- [Exercise prompt] Each line from the one containing "## Installation" to the final line of the listing below must be transcribed exactly; all others are left out.

- [Material supplied]

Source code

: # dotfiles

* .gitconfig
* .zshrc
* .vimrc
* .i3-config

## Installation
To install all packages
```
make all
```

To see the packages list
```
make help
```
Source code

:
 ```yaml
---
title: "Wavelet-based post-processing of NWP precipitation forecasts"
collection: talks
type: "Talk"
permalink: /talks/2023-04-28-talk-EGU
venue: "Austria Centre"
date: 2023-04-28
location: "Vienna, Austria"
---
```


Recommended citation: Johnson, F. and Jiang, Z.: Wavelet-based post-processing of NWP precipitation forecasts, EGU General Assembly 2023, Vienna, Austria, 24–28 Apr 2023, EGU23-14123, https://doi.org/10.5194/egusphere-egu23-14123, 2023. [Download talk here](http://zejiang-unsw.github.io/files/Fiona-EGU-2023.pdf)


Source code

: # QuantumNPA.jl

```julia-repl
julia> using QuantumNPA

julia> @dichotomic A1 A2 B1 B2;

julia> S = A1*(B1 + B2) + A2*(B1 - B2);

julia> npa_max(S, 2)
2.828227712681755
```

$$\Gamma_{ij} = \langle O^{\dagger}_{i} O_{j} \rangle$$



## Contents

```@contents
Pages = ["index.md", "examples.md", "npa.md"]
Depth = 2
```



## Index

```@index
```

- [Finished exercise]
## Installation
To install all packages
```
make all
```

To see the packages list
```
make help
```
Source code

:
 ```yaml
---
title: "Wavelet-based post-processing of NWP precipitation forecasts"
collection: talks
type: "Talk"
permalink: /talks/2023-04-28-talk-EGU
venue: "Austria Centre"
date: 2023-04-28
location: "Vienna, Austria"
---
```


Recommended citation: Johnson, F. and Jiang, Z.: Wavelet-based post-processing of NWP precipitation forecasts, EGU General Assembly 2023, Vienna, Austria, 24–28 Apr 2023, EGU23-14123, https://doi.org/10.5194/egusphere-egu23-14123, 2023. [Download talk here](http://zejiang-unsw.github.io/files/Fiona-EGU-2023.pdf)


Source code

: # QuantumNPA.jl

```julia-repl
julia> using QuantumNPA

julia> @dichotomic A1 A2 B1 B2;

julia> S = A1*(B1 + B2) + A2*(B1 - B2);

julia> npa_max(S, 2)
2.828227712681755
```

$$\Gamma_{ij} = \langle O^{\dagger}_{i} O_{j} \rangle$$



## Contents

```@contents
Pages = ["index.md", "examples.md", "npa.md"]
Depth = 2
```



## Index

```@index
```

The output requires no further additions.